Looking like upturned bathtubs, the Operly full-range horn loudspeakers packed a decent punch with real bottom-end grunt and great timing. At €45,000 a pair they create a full, detailed and fast sound. There was also a prototype tube amp, but details were minimal.


Who said tape was dead? Not only were pre-recorded cassettes being sold, new ones, but also both 7-inch (at 7.5ips) and 15ips on 10-inch reels of pre-recorded material.

tektron new

From Tektron Italia came the new Volcano solid state integrated stereo amp. Rated 70W/ch (8-Ohms) it has an MM phono stage and relies on Exicon MosFets alongside Nichicon Japan capacitors and resistors by Vishay. Very stylish indeed and about to enter production.


I loved both the look and the sound of Audel’s Sicilian-made two-way stand mounts bolted to their tripod stands.

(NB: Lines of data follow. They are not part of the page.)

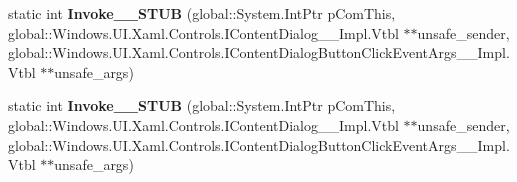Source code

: \begin{DoxyCompactItemize}
\mbox{\label{struct_windows_1_1_foundation_1_1_typed_event_handler___a___windows___u_i___xaml___controls___co8b92684606b505f49919e89761d7b36c_a865e509fab8ed22086c7f60bb6396c5d}} 
static int {\bfseries Invoke\+\_\+\+\_\+\+S\+T\+UB} (global\+::\+System.\+Int\+Ptr p\+Com\+This, global\+::\+Windows.\+U\+I.\+Xaml.\+Controls.\+I\+Content\+Dialog\+\_\+\+\_\+\+Impl.\+Vtbl $\ast$$\ast$unsafe\+\_\+sender, global\+::\+Windows.\+U\+I.\+Xaml.\+Controls.\+I\+Content\+Dialog\+Button\+Click\+Event\+Args\+\_\+\+\_\+\+Impl.\+Vtbl $\ast$$\ast$unsafe\+\_\+args)
\item 
\mbox{\label{struct_windows_1_1_foundation_1_1_typed_event_handler___a___windows___u_i___xaml___controls___co8b92684606b505f49919e89761d7b36c_a865e509fab8ed22086c7f60bb6396c5d}} 
static int {\bfseries Invoke\+\_\+\+\_\+\+S\+T\+UB} (global\+::\+System.\+Int\+Ptr p\+Com\+This, global\+::\+Windows.\+U\+I.\+Xaml.\+Controls.\+I\+Content\+Dialog\+\_\+\+\_\+\+Impl.\+Vtbl $\ast$$\ast$unsafe\+\_\+sender, global\+::\+Windows.\+U\+I.\+Xaml.\+Controls.\+I\+Content\+Dialog\+Button\+Click\+Event\+Args\+\_\+\+\_\+\+Impl.\+Vtbl $\ast$$\ast$unsafe\+\_\+args)
\end{DoxyCompactItemize}
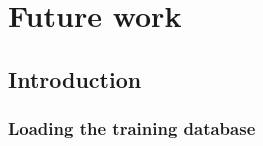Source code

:\chapter{Future work}
\label{chap:future}

\section{Introduction}




\subsection{Loading the training database}  

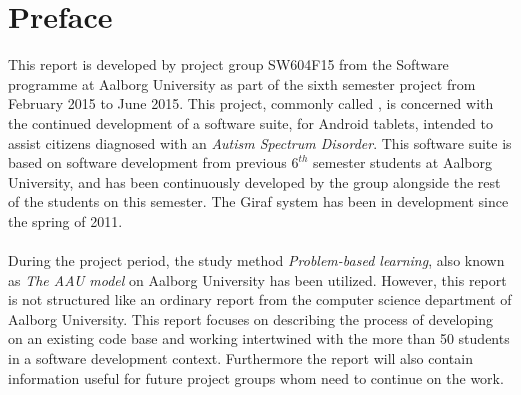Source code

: 
\chapter*{Preface}

This report is developed by project group SW604F15 from the Software programme at Aalborg University as part of the sixth semester project from February 2015 to June 2015. This project, commonly called \giraf, is concerned with the continued development of a software suite, for Android tablets, intended to assist citizens diagnosed with an \emph{Autism Spectrum Disorder}. This software suite is based on software development from previous $6^{th}$ semester students at Aalborg University, and has been continuously developed by the group alongside the rest of the students on this semester. The Giraf system has been in development since the spring of 2011.
\\\\
During the project period, the study method \emph{Problem-based learning}, also known as \emph{The AAU model} on Aalborg University has been utilized. However, this report is not structured like an ordinary report from the computer science department of Aalborg University. This report focuses on describing the process of developing on an existing code base and working intertwined with the more than 50 students in a software development context. Furthermore the report will also contain information useful for future project groups whom need to continue on the work.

The U-Basik 5/8 has SB Acoustics drivers in a reflex cabinet having a small front-firing port, and sells for around €2,200 a pair. The room was shared with M2Tech, an Italian company which eschews retailers and sells direct for best value. Thus, the Evo DAC3 is €875 shipped worldwide.

And with that the Sound of the Valves organised event was over for another year, with April 1st and 2nd 2023 already booked, at the same venue. If we are treated to as many delights then as we were at this one it will certainly be unmissable.